[Start of section]

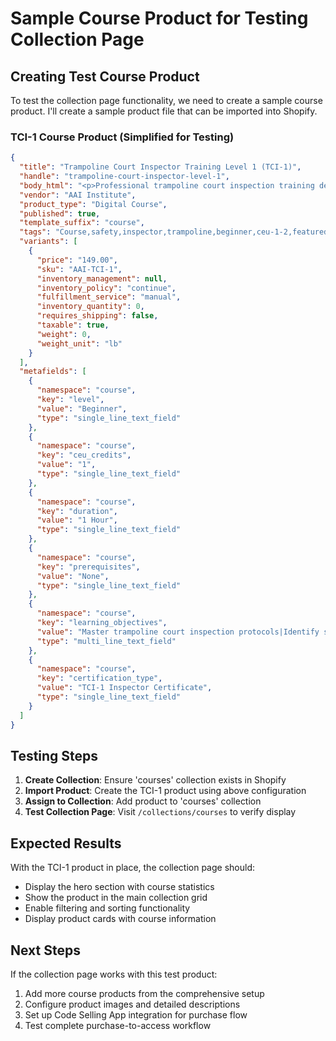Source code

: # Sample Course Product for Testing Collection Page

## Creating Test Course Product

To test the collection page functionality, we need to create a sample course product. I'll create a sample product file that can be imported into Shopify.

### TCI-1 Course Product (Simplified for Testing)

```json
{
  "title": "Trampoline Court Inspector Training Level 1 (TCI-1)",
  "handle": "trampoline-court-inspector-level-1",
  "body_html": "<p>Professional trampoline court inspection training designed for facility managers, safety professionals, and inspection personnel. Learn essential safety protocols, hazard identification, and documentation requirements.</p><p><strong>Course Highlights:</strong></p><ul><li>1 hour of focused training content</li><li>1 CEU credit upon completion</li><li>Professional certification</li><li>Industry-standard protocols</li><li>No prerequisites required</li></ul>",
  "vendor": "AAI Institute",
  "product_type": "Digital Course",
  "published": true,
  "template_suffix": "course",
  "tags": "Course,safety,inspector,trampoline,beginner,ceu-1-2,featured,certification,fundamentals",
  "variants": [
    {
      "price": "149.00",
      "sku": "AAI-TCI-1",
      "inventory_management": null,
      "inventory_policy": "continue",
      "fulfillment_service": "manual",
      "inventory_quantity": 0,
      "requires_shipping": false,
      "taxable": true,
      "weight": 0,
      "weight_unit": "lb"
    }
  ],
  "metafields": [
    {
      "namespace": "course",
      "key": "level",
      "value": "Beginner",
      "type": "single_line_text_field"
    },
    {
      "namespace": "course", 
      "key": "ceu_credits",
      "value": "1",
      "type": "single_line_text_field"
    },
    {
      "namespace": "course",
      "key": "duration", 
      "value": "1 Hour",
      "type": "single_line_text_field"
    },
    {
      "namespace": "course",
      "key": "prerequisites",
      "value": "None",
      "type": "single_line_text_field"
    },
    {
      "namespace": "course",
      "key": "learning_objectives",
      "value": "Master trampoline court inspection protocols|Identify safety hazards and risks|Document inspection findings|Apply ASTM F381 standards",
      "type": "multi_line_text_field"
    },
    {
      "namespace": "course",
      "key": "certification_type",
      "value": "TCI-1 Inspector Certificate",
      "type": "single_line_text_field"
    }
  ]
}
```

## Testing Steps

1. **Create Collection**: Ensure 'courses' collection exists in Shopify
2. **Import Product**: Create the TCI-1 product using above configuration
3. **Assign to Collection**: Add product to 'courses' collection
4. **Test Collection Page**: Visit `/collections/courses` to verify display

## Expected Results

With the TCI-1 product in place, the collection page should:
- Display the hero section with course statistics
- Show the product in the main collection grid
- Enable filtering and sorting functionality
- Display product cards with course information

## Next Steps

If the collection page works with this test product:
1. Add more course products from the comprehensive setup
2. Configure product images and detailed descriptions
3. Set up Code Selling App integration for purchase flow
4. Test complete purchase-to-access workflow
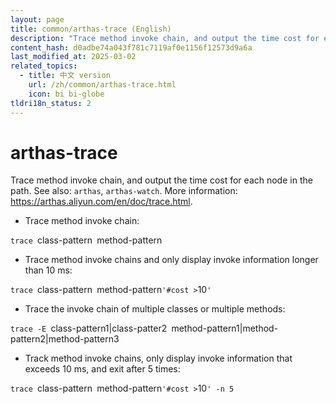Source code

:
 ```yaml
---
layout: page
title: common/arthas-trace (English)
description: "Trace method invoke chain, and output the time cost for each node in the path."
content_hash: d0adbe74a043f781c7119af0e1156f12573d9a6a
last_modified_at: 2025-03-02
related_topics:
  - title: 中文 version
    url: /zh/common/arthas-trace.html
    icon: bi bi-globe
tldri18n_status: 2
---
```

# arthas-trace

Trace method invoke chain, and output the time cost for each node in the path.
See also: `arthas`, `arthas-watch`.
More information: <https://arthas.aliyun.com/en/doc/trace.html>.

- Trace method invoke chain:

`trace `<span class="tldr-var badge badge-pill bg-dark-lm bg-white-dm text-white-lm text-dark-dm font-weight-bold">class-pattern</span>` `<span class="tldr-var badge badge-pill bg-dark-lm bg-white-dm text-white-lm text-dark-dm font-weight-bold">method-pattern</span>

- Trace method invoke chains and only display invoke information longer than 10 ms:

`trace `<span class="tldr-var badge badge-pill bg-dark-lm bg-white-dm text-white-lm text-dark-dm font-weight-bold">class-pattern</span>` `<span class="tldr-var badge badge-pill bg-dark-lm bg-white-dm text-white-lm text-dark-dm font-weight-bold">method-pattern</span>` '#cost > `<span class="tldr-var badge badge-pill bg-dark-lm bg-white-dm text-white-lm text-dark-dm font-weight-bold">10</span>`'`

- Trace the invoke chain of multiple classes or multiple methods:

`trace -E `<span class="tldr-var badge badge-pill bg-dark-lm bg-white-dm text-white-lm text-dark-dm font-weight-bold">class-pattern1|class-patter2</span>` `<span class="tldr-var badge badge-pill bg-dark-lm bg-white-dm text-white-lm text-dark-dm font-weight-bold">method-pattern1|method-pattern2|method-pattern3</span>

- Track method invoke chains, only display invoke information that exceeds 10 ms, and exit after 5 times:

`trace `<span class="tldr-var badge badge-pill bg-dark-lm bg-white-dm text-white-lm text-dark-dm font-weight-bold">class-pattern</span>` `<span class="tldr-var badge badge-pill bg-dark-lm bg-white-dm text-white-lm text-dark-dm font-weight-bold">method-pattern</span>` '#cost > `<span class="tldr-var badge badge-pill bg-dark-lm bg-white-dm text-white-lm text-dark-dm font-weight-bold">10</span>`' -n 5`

[End of section]

### Your objective
For this exercise, find all lines in the records containing the word "each" and copy them.

### Your response
description: "Trace method invoke chain, and output the time cost for each node in the path."
Trace method invoke chain, and output the time cost for each node in the path.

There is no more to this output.